Financial wellness benefits help your employees pay off their debt, save wisely, and learn to become responsible money managers — and by doing so, clear their minds to focus on work. The advantages for your company are numerous: more productivity, less absenteeism, and higher engagement levels.
Financial Wellness Program Ideas for Your Employees
A strong financial wellness program starts with a robust set of financial tools your employees can rely on to build long-term financial stability. This can include a retirement savings account — such as a 401(k) — and tax-free health care accounts, such as a health savings account (HSA) or flexible spending account (FSA).
Matching your employees’ contributions to these savings accounts will encourage usage and entice prospective employees.
However, don’t assume your employees understand what these accounts are. According to one survey, only 37% of Americans fully grasp how a 401(k) plan works. This is why employee education should be a pillar of your financial wellness program.
Most employees only hear about their benefits once a year when open enrollment rolls around. Overwhelmed with information, many employees struggle to retain what they’ve learned.
Year-round education can help keep benefits top-of-mind for your employees and remind them to take action before critical deadlines (such as the tax deadline in April).
Other ways to support your employees’ financial wellness include:
We could all use some expert guidance to manage our money, save for retirement, and pay off debt. One-on-one financial counseling has become a common benefit offered by more than half of American employers.
Student Loan Assistance
A few employers straight-up pay their employees’ student loans. If your organization is unable to go that far, you can still help your employees get their educational debt under control by offering student loan counseling, providing access to loan refinancing and consolidation resources, or contributing to loan payments.
Seminars, Webinars, and Workshops
Like one-on-one financial counseling, free financial planning seminars and workshops can help demystify complex financial concepts for your employees. Nowadays, online seminars (webinars) are a must, both for serving remote employees and allowing convenient on-demand access to pre-recorded presentations.

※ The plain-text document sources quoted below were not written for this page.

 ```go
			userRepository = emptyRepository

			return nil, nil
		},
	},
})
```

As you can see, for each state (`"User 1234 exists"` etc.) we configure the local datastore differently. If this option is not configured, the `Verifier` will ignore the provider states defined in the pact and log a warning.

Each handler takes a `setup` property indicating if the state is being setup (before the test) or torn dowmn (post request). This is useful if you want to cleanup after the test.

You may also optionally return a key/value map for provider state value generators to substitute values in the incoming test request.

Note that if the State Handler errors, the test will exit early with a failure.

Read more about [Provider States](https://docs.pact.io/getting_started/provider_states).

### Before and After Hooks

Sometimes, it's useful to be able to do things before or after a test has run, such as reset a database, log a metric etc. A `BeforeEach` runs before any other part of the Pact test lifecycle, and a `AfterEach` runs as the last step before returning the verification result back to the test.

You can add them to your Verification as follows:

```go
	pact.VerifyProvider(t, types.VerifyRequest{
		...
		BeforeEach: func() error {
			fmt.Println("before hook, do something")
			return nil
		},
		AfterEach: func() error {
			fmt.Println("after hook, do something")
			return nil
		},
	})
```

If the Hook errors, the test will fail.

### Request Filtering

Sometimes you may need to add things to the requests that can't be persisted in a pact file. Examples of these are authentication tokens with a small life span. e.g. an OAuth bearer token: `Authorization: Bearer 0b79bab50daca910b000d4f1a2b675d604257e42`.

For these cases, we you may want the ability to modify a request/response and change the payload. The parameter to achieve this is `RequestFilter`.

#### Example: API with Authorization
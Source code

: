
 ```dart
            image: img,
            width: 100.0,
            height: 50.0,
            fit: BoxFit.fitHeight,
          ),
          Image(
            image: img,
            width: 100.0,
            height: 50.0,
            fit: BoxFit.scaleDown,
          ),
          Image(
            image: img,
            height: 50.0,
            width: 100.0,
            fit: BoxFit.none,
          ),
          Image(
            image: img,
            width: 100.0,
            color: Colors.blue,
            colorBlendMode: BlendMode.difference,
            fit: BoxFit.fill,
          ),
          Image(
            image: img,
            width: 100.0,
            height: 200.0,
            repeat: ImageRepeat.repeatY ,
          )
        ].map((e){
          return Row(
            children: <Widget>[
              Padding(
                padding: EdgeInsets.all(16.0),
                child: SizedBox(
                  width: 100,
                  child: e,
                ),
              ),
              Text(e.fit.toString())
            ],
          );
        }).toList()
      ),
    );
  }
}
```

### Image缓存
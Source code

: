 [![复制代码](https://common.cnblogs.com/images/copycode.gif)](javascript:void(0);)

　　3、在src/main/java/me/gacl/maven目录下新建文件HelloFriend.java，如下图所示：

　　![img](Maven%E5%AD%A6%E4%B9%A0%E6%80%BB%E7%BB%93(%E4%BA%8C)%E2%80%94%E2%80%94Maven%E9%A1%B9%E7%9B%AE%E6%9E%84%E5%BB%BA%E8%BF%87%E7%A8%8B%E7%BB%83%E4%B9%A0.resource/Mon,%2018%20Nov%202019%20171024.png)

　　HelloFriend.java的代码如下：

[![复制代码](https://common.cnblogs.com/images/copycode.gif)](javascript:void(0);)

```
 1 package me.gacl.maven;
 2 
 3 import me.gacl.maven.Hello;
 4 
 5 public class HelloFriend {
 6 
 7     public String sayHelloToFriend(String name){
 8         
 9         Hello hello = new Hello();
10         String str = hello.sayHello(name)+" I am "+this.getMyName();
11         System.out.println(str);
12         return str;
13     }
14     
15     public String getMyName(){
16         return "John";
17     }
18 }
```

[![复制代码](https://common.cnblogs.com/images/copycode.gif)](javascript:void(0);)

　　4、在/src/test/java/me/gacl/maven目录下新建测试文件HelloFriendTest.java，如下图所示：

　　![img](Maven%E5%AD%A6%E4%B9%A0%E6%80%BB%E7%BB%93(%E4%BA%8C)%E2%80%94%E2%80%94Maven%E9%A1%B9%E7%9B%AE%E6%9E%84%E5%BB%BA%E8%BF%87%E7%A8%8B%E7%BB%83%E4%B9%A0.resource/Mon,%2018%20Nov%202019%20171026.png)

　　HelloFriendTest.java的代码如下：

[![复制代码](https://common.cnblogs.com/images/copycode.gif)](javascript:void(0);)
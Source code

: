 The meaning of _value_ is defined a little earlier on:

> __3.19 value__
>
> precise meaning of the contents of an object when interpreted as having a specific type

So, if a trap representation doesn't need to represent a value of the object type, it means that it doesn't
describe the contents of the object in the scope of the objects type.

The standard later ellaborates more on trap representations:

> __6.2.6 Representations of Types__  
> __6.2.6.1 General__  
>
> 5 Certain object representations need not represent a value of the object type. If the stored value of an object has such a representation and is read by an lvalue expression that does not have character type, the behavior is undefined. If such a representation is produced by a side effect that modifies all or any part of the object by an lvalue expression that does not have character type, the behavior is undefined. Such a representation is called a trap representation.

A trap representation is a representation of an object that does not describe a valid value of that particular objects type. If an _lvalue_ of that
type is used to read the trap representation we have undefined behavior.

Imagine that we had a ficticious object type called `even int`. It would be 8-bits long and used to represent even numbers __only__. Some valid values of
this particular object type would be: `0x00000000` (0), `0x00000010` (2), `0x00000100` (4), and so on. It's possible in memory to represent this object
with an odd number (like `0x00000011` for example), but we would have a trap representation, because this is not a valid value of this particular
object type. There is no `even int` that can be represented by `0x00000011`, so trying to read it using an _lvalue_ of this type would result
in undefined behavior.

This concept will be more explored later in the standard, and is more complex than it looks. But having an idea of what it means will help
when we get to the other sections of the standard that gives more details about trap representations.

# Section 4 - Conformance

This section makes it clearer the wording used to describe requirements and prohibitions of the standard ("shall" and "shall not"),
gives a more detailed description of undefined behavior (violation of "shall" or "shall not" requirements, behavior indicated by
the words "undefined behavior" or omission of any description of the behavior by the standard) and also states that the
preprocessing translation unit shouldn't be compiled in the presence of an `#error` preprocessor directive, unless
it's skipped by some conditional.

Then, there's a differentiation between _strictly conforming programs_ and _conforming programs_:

Day-to-day life is expensive. Discount programs on essentials like home and auto insurance, wireless plans, and travel can help your employees stick to a reasonable budget.
Challenges and Incentives
Financial wellness and physical wellness are the same in at least one sense; achieving wellness requires motivation, commitment, and accountability.
As with exercise and eating right, many of us intellectually understand the value of planning a budget, setting aside savings, and spending wisely — but it’s so easy to get off track and so hard to get back on again.
Your financial wellness program can provide the same sort of encouragement and support as your physical wellness program — and even some of the fun — through:
- Incentives for participating. Even small rewards such as t-shirts or gift cards can be motivating.
- Group challenges. Monthly budgeting or savings challenges can keep people going and reinforce healthy financial decisions through friendly competition (and/or teamwork).
- Goal-setting and tracking. It’s much easier to achieve your goals when you know what your goals are. Tracking tools and apps can help your employees monitor their progress as they work toward their financial objectives (such as saving for a down payment on a home).
Financial Wellness Benefits = Stress Relief
Financial issues are a leading cause of stress for people of every age and income level. You may not be able to stop your employees from worrying about money, but you can help prevent financial concerns from overwhelming their thoughts with a carefully-chosen selection of financial wellness benefits.
Financial wellness benefits can include tools and learning resources designed to help your employees maximize their income, minimize financial stress, and face the future confidently.